Nothing like being in full control hurtling down a hill flat out!
Use them drops!


----------



## Gerry Attrick (30 Oct 2009)

You could try a pair of the relatively new shaped compact designs such as FSA produce, Omega for instance. They have a shallower drop and a longer horizontal grip section which feel very comfortable and secure.

e.g. http://www.wiggle.co.uk/p/cycle/7/FSA_Omega_Alloy_Compact_Handlebar/5360036373/


----------



## yello (30 Oct 2009)

Many riders (of the casual type) rarely ride on the drops. I'd put myself in that category. It's also not uncommon for riders not to be able to brake effectively from the drops; either because they cannot reach or the angle is wrong. Why, just today, I witnessed my clubmate (a rider of many many years) come off the drops to brake from the hoods.

I'd disagree with changing your saddle position to suit riding on the drops. The saddle's position is primarily about comfort (again, for the casual cyclist).
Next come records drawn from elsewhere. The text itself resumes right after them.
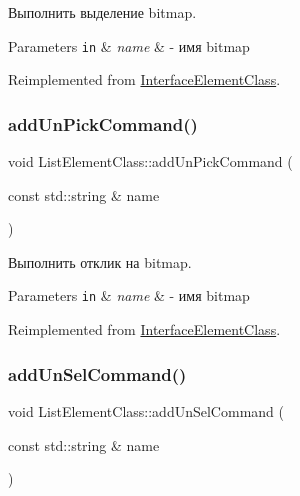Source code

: Выполнить выделение bitmap. 


\begin{DoxyParams}[1]{Parameters}
\mbox{\tt in}  & {\em name} & -\/ имя bitmap \\
\hline
\end{DoxyParams}


Reimplemented from \hyperlink{class_interface_element_class_a47b6374245f1b3a2c56366b8819f1569}{Interface\+Element\+Class}.

\mbox{\label{class_list_element_class_a0dc213a87089450f5b18297b6e56673e}} 
\subsubsection{\texorpdfstring{add\+Un\+Pick\+Command()}{addUnPickCommand()}}
{\footnotesize\ttfamily void List\+Element\+Class\+::add\+Un\+Pick\+Command (\begin{DoxyParamCaption}\item[{const std\+::string \&}]{name }\end{DoxyParamCaption})\hspace{0.3cm}{\ttfamily [virtual]}}



Выполнить отклик на bitmap. 


\begin{DoxyParams}[1]{Parameters}
\mbox{\tt in}  & {\em name} & -\/ имя bitmap \\
\hline
\end{DoxyParams}


Reimplemented from \hyperlink{class_interface_element_class_a318c70a834096462e9ed764f32fe3065}{Interface\+Element\+Class}.

\mbox{\label{class_list_element_class_a8a8930b7a1872ec1aa78be2a1fe4adc6}} 
\subsubsection{\texorpdfstring{add\+Un\+Sel\+Command()}{addUnSelCommand()}}
{\footnotesize\ttfamily void List\+Element\+Class\+::add\+Un\+Sel\+Command (\begin{DoxyParamCaption}\item[{const std\+::string \&}]{name }\end{DoxyParamCaption})\hspace{0.3cm}{\ttfamily [virtual]}}



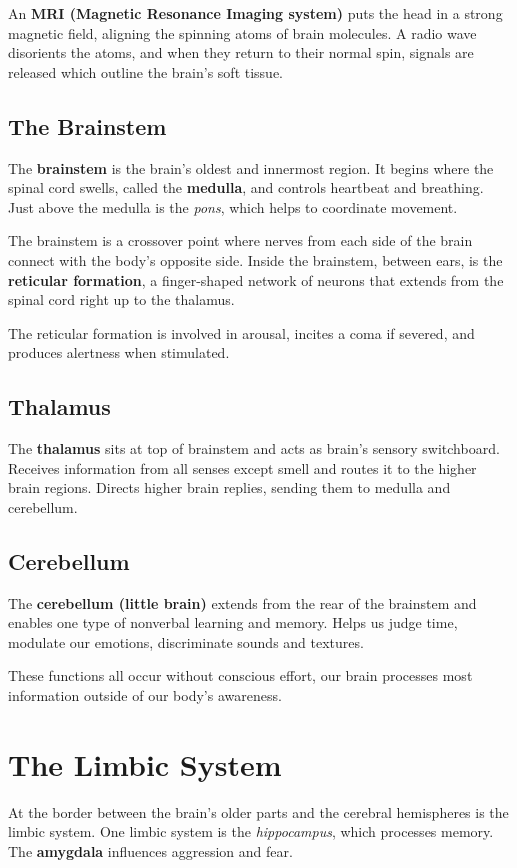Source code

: \documentclass[12pt]{article}
\begin{document}
An \textbf{MRI (Magnetic Resonance Imaging system)} puts the head in a strong magnetic field, aligning the spinning atoms of brain molecules. A radio wave disorients the atoms, and when they return to their normal spin, signals are released which outline the brain's soft tissue.

\subsection*{The Brainstem}
The \textbf{brainstem} is the brain's oldest and innermost region. It begins where the spinal cord swells, called the \textbf{medulla}, and controls heartbeat and breathing. Just above the medulla is the \textit{pons}, which helps to coordinate movement.

The brainstem is a crossover point where nerves from each side of the brain connect with the body's opposite side. Inside the brainstem, between ears, is the \textbf{reticular formation}, a finger-shaped network of neurons that extends from the spinal cord right up to the thalamus.

The reticular formation is involved in arousal, incites a coma if severed, and produces alertness when stimulated.

\subsection*{Thalamus}
The {\bf thalamus} sits at top of brainstem and acts as brain's sensory switchboard. Receives information from all senses except smell and routes it to the higher brain regions. Directs higher brain replies, sending them to medulla and cerebellum.

\subsection*{Cerebellum}
The {\bf cerebellum (little brain)} extends from the rear of the brainstem and enables one type of nonverbal learning and memory. Helps us judge time, modulate our emotions, discriminate sounds and textures.

These functions all occur without conscious effort, our brain processes most information outside of our body's awareness.

\section*{The Limbic System}
At the border between the brain's older parts and the cerebral hemispheres is the limbic system. One limbic system is the \textit{hippocampus}, which processes memory. The {\bf amygdala} influences aggression and fear.
\end{document}
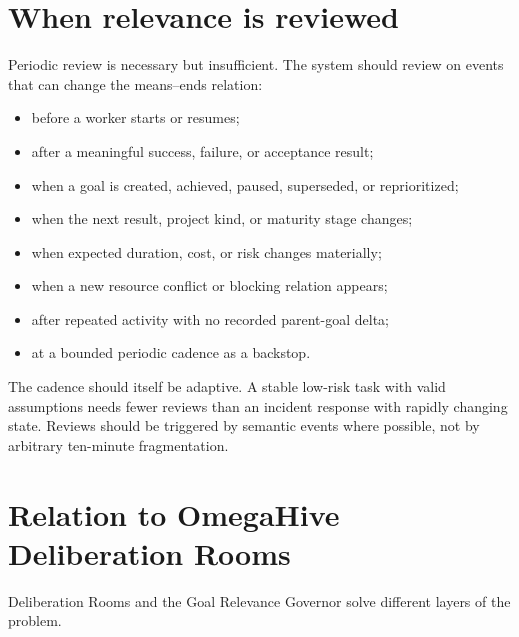 \documentclass[11pt,letterpaper]{article}
\begin{document}
\section{When relevance is reviewed}

Periodic review is necessary but insufficient. The system should review on
events that can change the means--ends relation:

\begin{itemize}
  \item before a worker starts or resumes;
  \item after a meaningful success, failure, or acceptance result;
  \item when a goal is created, achieved, paused, superseded, or reprioritized;
  \item when the next result, project kind, or maturity stage changes;
  \item when expected duration, cost, or risk changes materially;
  \item when a new resource conflict or blocking relation appears;
  \item after repeated activity with no recorded parent-goal delta;
  \item at a bounded periodic cadence as a backstop.
\end{itemize}

The cadence should itself be adaptive. A stable low-risk task with valid
assumptions needs fewer reviews than an incident response with rapidly changing
state. Reviews should be triggered by semantic events where possible, not by
arbitrary ten-minute fragmentation.

\section{Relation to OmegaHive Deliberation Rooms}

Deliberation Rooms and the Goal Relevance Governor solve different layers of
the problem.
\end{document}
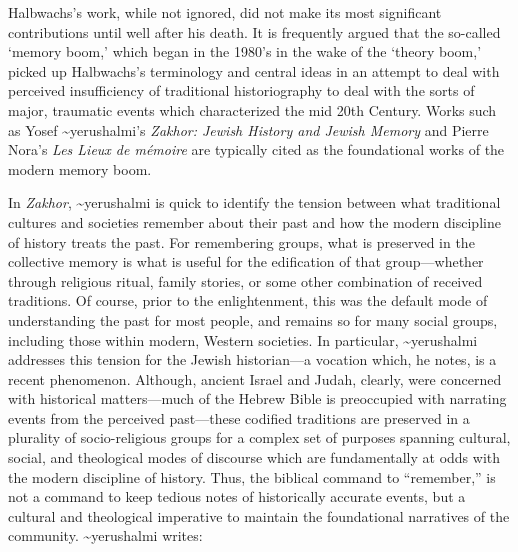 Halbwachs's work, while not ignored, did not make its most significant
contributions until well after his death. It is frequently argued that
the so-called `memory boom,' which began in the 1980's in the wake of
the `theory boom,' picked up Halbwachs's terminology and central ideas
in an attempt to deal with perceived insufficiency of traditional
historiography to deal with the sorts of major, traumatic events which
characterized the mid 20th
Century.\autocites[1--2]{galinsky_galinsky2016}[See also][29--36. One
cannot help but speculate that---at least in the English-speaking
world---the translation of \emph{The Collective Memory} in 1980
contributed to the popularity of Halbwachs's
terminology.]{olick_olick-etal2011} Works such as Yosef
\textasciitilde{}yerushalmi's \emph{Zakhor: Jewish History and Jewish
Memory} and Pierre Nora's \emph{Les Lieux de mémoire} are typically
cited as the foundational works of the modern memory
boom.\autocites[112--113]{klein2011}{yerushalmi1989}[Nora's massive
project has been abridged and translated into English as][]{nora1996}

In \emph{Zakhor}, \textasciitilde{}yerushalmi is quick to identify the
tension between what traditional cultures and societies remember about
their past and how the modern discipline of history treats the past. For
remembering groups, what is preserved in the collective memory is what
is useful for the edification of that group---whether through religious
ritual, family stories, or some other combination of received
traditions. Of course, prior to the enlightenment, this was the default
mode of understanding the past for most people, and remains so for many
social groups, including those within modern, Western societies. In
particular, \textasciitilde{}yerushalmi addresses this tension for the
Jewish historian---a vocation which, he notes, is a recent phenomenon.
Although, ancient Israel and Judah, clearly, were concerned with
historical matters---much of the Hebrew Bible is preoccupied with
narrating events from the perceived past---these codified traditions are
preserved in a plurality of socio-religious groups for a complex set of
purposes spanning cultural, social, and theological modes of discourse
which are fundamentally at odds with the modern discipline of history.
Thus, the biblical command to ``remember,'' is not a command to keep
tedious notes of historically accurate events, but a cultural and
theological imperative to maintain the foundational narratives of the
community. \textasciitilde{}yerushalmi writes:

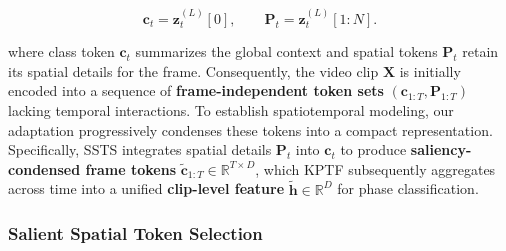 \begin{equation}\mathbf{c}_t = \mathbf{z}_t^{(L)}[0], \qquad \mathbf{P}_t = \mathbf{z}_t^{(L)}[1{:}N].\end{equation}

\noindent where class token $\mathbf{c}_t$ summarizes the global context and spatial tokens $\mathbf{P}_t$ retain its spatial details for the frame. Consequently, the video clip $\mathbf{X}$ is initially encoded into a sequence of \textbf{frame-independent token sets} $(\mathbf{c}_{1:T}, \mathbf{P}_{1:T})$ lacking temporal interactions.
To establish spatiotemporal modeling, our adaptation progressively condenses these tokens into a compact representation.
Specifically, SSTS integrates spatial details $\mathbf{P}_t$ into $\mathbf{c}_t$ to produce \textbf{saliency-condensed frame tokens} $\tilde{\mathbf{c}}_{1:T} \in \mathbb{R}^{T \times D}$, which KPTF subsequently aggregates across time into a unified \textbf{clip-level feature} $\tilde{\mathbf{h}} \in \mathbb{R}^D$ for phase classification.



\subsubsection{Salient Spatial Token Selection}
\label{sec:method:video:spatial}

%
%
%

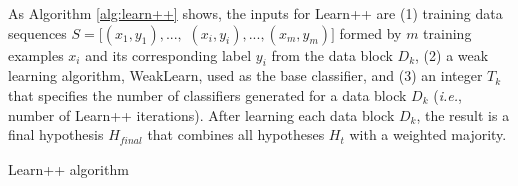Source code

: As Algorithm \ref{alg:learn++} shows, the inputs for Learn++ are (1) training data sequences $S = [(x_1,y_1),...,$ $(x_i,y_i), ... , (x_m,y_m)]$ formed by $m$ training examples $x_i$ and its corresponding label $y_i$ from the data block $D_k$, (2) a weak learning algorithm, WeakLearn, used as the base classifier, and (3) an integer $T_k$ that specifies the number of classifiers generated for a data block $D_k$ (\emph{i.e.}, number of Learn++ iterations).
After learning each data block $D_k$, the result is a final hypothesis $H_\textit{final}$ that combines all hypotheses $H_t$ with a weighted majority.

\renewcommand{\thealgorithm}{\hspace{-3pt}-A I-\arabic{algorithm}}
\begin{algorithm}[]
  \captionsetup{list=no}
	\caption{Learn++ algorithm \cite{polikar01}}
	\label{alg:learn++}
\end{algorithm}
Changing that can introduce a whole host of other problems! If you have problems with the bar position, or braking, then address those directly either by finding more suitably shaped/sized bars or adjusting lever positions.


----------



## peanut (30 Oct 2009)

yello said:


> I'd disagree with changing your saddle position to suit riding on the drops. The saddle's position is primarily about comfort (again, for the casual cyclist). Changing that can introduce a whole host of other problems! If you have problems with the bar position, or braking, then address those directly either by finding more suitably shaped/sized bars or adjusting lever positions.



I couldn't agree more. Once your saddle position is right you shouldn't need to change it to improve another deficient aspect of your position on the the bike.

Some riders have very fixed ideas about how a bike should be ridden and what components should be fitted.
I would also recommend you try both the drops and the brake hoods adjust the stem height and length as necessary and make your own mind up about which suits your type of riding


----------



## swee'pea99 (31 Oct 2009)

I use the drops at least half a dozen times a year - anytime I'm battling into a really tough headwind. Other than that, sitting on the hoods feels sweet to me...


----------



## Fab Foodie (31 Oct 2009)

Gerry Attrick said:


> You could try a pair of the relatively new shaped compact designs such as FSA produce, Omega for instance. They have a shallower drop and a longer horizontal grip section which feel very comfortable and secure.
> 
> e.g. http://www.wiggle.co.uk/p/cycle/7/FSA_Omega_Alloy_Compact_Handlebar/5360036373/



Agreed.
Changed to these bars this summer and they're way better than my previous pistol-grip bars. The Omegas are slightly shorter forward reach so you may feel a longer stem's required.


----------



## Dave5N (31 Oct 2009)

If you can't ride the drops and you are reasonably flexible, I reckon you have the bike set up wrong.

Some people can'tget the pelvis to rotate and have to bend their back, which is no good at all. If you don't use the drops, get rid. Fit a flat bar.


----------



## Dave5N (31 Oct 2009)

Smoe dodgy advice here. You certainly don't change the saddle position to suit the bars/stem position. Quite the reverse.

The drops for a fit flexible rider should be the default position.

If you have the levers too high you will find it hard to brake: that said, many riders have the seat wrong so then can't crook the elbow into the drop.

For a lesson in set-up the Track world cup today was a masterclass.


----------



## Fab Foodie (31 Oct 2009)

Dave5N said:


> Smoe dodgy advice here. You certainly don't change the saddle position to suit the bars/stem position. Quite the reverse.
> 
> .



Absolutely right. So many get this wrong.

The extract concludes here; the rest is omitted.